**Activity:** Please restate word for word the lines of the entries below from the one with "Definition of Done." to the one with "here binds ptx", inclusive, and leave out every picture.

Dataset records
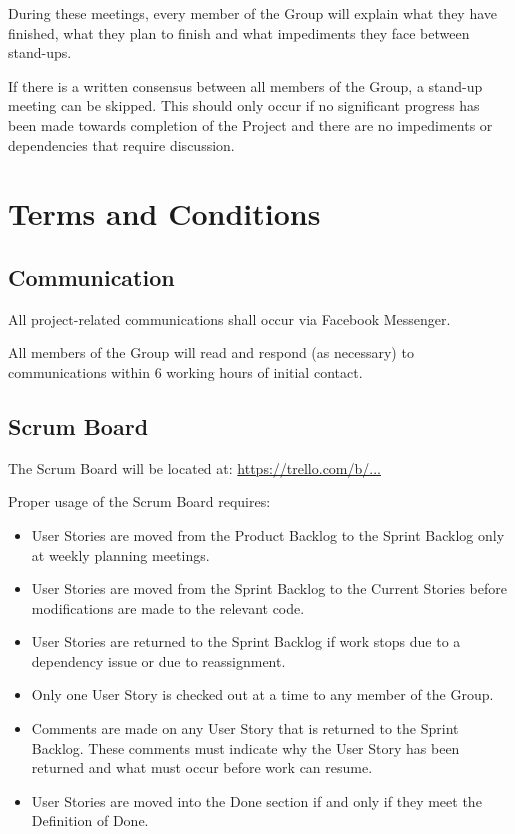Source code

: \documentclass[a4paper,12pt]{article} %
\begin{document}
During these meetings, every member of the Group will explain what they have finished, what they plan to finish and what impediments they face between stand-ups. 

If there is a written consensus between all members of the Group, a stand-up meeting can be skipped. This should only occur if no significant progress has been made towards completion of the Project and there are no impediments or dependencies that require discussion.



\section{Terms and Conditions}

\subsection{Communication}

All project-related communications shall occur via Facebook Messenger.

All members of the Group will read and respond (as necessary) to communications within 6 working hours of initial contact.

\subsection{Scrum Board}

The Scrum Board will be located at: \url{https://trello.com/b/...}

Proper usage of the Scrum Board requires:
\begin{itemize}
	\item User Stories are moved from the Product Backlog to the Sprint Backlog only at weekly planning meetings.
	\item User Stories are moved from the Sprint Backlog to the Current Stories before modifications are made to the relevant code.
	\item User Stories are returned to the Sprint Backlog if work stops due to a dependency issue or due to reassignment.
	\item Only one User Story is checked out at a time to any member of the Group.
	\item Comments are made on any User Story that is returned to the Sprint Backlog. These comments must indicate why the User Story has been returned and what must occur before work can resume.
	\item User Stories are moved into the Done section if and only if they meet the Definition of Done.
\end{itemize}
\end{document}
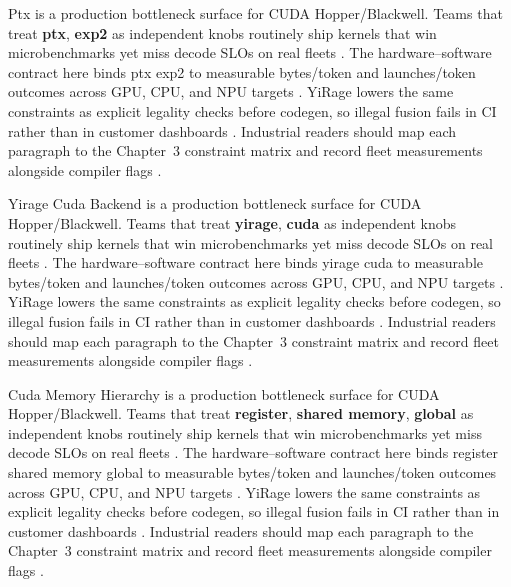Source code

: Ptx is a production bottleneck surface for CUDA Hopper/Blackwell. Teams that treat \textbf{ptx}, \textbf{exp2} as independent knobs routinely ship kernels that win microbenchmarks yet miss decode SLOs on real fleets \citep{kwon2023vllm,patel2025llminference}. The hardware--software contract here binds ptx exp2 to measurable bytes/token and launches/token outcomes across GPU, CPU, and NPU targets \citep{nvidia2024cudagraphs,taxbreak2026}. YiRage lowers the same constraints as explicit legality checks before codegen, so illegal fusion fails in CI rather than in customer dashboards \citep{liu2024deepseekv3,memoryfloor2026}. Industrial readers should map each paragraph to the Chapter~3 constraint matrix and record fleet measurements alongside compiler flags \citep{patel2025llminference,nvidia2022hopper}.

Yirage Cuda Backend is a production bottleneck surface for CUDA Hopper/Blackwell. Teams that treat \textbf{yirage}, \textbf{cuda} as independent knobs routinely ship kernels that win microbenchmarks yet miss decode SLOs on real fleets \citep{nvidia2024cudagraphs,taxbreak2026}. The hardware--software contract here binds yirage cuda to measurable bytes/token and launches/token outcomes across GPU, CPU, and NPU targets \citep{liu2024deepseekv3,memoryfloor2026}. YiRage lowers the same constraints as explicit legality checks before codegen, so illegal fusion fails in CI rather than in customer dashboards \citep{patel2025llminference,nvidia2022hopper}. Industrial readers should map each paragraph to the Chapter~3 constraint matrix and record fleet measurements alongside compiler flags \citep{taxbreak2026,semianalysis2024tma}.

Cuda Memory Hierarchy is a production bottleneck surface for CUDA Hopper/Blackwell. Teams that treat \textbf{register}, \textbf{shared memory}, \textbf{global} as independent knobs routinely ship kernels that win microbenchmarks yet miss decode SLOs on real fleets \citep{liu2024deepseekv3,memoryfloor2026}. The hardware--software contract here binds register shared memory global to measurable bytes/token and launches/token outcomes across GPU, CPU, and NPU targets \citep{patel2025llminference,nvidia2022hopper}. YiRage lowers the same constraints as explicit legality checks before codegen, so illegal fusion fails in CI rather than in customer dashboards \citep{taxbreak2026,semianalysis2024tma}. Industrial readers should map each paragraph to the Chapter~3 constraint matrix and record fleet measurements alongside compiler flags \citep{memoryfloor2026,amd2024xdna}.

**Answer space:**
	\item User Stories are moved into the Done section if and only if they meet the Definition of Done.
\end{itemize}
\end{document}
Source code

: Ptx is a production bottleneck surface for CUDA Hopper/Blackwell. Teams that treat \textbf{ptx}, \textbf{exp2} as independent knobs routinely ship kernels that win microbenchmarks yet miss decode SLOs on real fleets \citep{kwon2023vllm,patel2025llminference}. The hardware--software contract here binds ptx exp2 to measurable bytes/token and launches/token outcomes across GPU, CPU, and NPU targets \citep{nvidia2024cudagraphs,taxbreak2026}. YiRage lowers the same constraints as explicit legality checks before codegen, so illegal fusion fails in CI rather than in customer dashboards \citep{liu2024deepseekv3,memoryfloor2026}. Industrial readers should map each paragraph to the Chapter~3 constraint matrix and record fleet measurements alongside compiler flags \citep{patel2025llminference,nvidia2022hopper}.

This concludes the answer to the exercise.